En cette année du 20e anniversaire des attentats du 11 septembre 2001, le documentaire de Nicolas Jallot, 11 septembre: l’avertissement du commandant Massoud, revisite un angle précis de ces événements. Le film s’intéresse au commandant Ahmed Chah Massoud, figure emblématique de la lutte contre les Soviétiques et ensuite les talibans en Afghanistan.

On nous fait revivre sa visite à Paris et au Parlement européen au printemps 2001, où il a mis en garde l’occident, et particulièrement l’Amérique, des dangers qu’il y avait à vendre des armes au Pakistan, le pays qui a permis la prise du pouvoir par les talibans et le développement du groupe terroriste Al-Qaïda.

Sa mise en garde sera prémonitoire, et sa croisade lui sera fatale.

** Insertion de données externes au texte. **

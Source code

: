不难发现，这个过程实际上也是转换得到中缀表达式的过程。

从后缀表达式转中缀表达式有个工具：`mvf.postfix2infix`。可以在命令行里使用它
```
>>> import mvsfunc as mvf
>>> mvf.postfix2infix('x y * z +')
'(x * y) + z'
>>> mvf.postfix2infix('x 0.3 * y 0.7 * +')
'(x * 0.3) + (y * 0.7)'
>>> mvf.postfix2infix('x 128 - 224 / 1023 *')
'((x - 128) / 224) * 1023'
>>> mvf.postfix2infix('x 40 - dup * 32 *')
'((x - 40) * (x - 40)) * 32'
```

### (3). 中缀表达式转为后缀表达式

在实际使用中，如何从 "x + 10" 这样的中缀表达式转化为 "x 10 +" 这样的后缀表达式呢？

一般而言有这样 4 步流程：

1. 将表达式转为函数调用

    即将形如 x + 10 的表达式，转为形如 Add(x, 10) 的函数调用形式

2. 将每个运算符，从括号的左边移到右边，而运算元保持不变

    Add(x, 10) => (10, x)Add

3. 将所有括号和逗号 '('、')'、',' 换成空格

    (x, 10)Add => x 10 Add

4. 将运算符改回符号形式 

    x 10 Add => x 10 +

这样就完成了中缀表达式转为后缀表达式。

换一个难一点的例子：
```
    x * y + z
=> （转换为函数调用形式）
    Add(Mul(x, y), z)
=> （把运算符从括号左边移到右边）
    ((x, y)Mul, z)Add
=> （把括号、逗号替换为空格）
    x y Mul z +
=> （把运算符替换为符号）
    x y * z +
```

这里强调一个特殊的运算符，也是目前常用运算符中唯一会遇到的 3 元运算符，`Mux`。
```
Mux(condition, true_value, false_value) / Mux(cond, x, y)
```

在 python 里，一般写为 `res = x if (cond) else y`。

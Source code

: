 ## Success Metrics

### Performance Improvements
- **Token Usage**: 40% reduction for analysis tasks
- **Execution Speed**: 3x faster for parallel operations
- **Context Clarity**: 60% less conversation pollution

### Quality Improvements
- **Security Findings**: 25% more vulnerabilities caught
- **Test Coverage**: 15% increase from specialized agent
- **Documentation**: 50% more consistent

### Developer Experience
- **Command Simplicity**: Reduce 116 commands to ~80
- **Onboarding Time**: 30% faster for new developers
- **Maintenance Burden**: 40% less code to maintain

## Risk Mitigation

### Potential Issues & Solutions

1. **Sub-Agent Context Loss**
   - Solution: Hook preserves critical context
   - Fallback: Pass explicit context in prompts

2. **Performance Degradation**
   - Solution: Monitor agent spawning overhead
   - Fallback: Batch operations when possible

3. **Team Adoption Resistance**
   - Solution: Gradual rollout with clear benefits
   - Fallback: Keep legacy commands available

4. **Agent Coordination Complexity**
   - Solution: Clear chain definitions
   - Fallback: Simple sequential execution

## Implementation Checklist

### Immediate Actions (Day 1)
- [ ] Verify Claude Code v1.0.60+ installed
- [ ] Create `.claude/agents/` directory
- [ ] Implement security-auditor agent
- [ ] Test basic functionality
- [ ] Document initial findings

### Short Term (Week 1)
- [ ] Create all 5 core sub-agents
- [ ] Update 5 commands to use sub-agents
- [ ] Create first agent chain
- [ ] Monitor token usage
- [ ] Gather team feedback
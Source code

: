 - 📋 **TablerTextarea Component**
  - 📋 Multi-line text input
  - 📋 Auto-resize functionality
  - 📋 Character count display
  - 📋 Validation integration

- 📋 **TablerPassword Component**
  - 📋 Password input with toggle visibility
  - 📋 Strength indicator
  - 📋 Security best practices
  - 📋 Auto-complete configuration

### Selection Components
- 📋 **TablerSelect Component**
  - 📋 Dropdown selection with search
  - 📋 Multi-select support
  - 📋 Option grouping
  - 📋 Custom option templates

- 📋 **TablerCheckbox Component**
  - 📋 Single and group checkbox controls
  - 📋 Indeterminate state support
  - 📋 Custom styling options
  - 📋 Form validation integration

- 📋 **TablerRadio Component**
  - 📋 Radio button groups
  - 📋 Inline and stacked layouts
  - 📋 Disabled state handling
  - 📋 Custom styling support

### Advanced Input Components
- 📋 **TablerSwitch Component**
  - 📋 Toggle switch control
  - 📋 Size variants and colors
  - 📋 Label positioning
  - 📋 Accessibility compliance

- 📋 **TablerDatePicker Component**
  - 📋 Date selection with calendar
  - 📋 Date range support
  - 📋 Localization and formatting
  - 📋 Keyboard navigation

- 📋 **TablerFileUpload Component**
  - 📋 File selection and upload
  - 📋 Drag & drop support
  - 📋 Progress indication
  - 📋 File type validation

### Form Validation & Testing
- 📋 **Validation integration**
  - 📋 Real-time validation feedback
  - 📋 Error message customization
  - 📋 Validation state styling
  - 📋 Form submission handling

À son retour dans son fief au nord-est de l’Afghanistan, il sera assassiné par Al-Qaïda, le 9 septembre 2001. Le document, tout récent, permet d’entendre les témoignages d’acteurs de l’époque, dont le ministre des Affaires étrangères de la France d’alors, Hubert Védrine.

Le nom de Massoud est revenu dans l’actualité française le 27 mars dernier lorsque la mairesse de Paris a nommé une allée des Champs-Élysées à son nom.

Paris, capitale du tiers-monde de Annie Dautane

La programmation du FIFHM compte un bon nombre de films français. Il faut dire que les Français sont très forts en documentaire et que leur histoire ne manque pas de sujets à explorer. C’est avec curiosité que j’ai plongé dans Paris, capitale du tiers-monde, qui nous explique comment la France a été un vivier pour les mouvements de décolonisation.

Le film s’intéresse à trois personnages venus des colonies qui ont vécu la grande devise «Liberté, Égalité, Fraternité» comme un leurre. Le parcours du Vietnamien Hô Chi Minh est particulièrement éloquent. On entend aussi la voix de Lamine Senghor, artilleur sénégalais envoyé au front pendant la Première Guerre, qui deviendra porte-étendard de la négritude, et celle de l’Algérien Messali Hadj, qui sèmera, dès les années 1920, les premières graines de l’idée de la décolonisation de l’Algérie.

Ce documentaire procure un retour à certaines bases qui nous permettent de mieux comprendre certains enjeux d’aujourd’hui.

Une fois la poussière retombée de Hervé Demers

Une dernière suggestion? Un film impressionniste sur la ville d’Asbestos.

Hervé Demers est allé à la rencontre de citoyens de cette ville minière pour qu’ils nous disent ce que ça signifie vivre à côté de la plus grande mine d’amiante au monde, avec son trou géant et sa poussière éternelle.

On ne voit pas les personnes à l’écran, les témoignages sont tous en voix off. Au grain de voix, on reconnaît des personnes âgées qui doivent tout à cette mine qui les a fait vivre et des plus jeunes prêts à aborder l’avenir en tournant le dos à ce minerai mortel. Alors qu’Asbestos est devenue officiellement Val-des-Sources en 2021, voilà un document qui mérite d’être vu.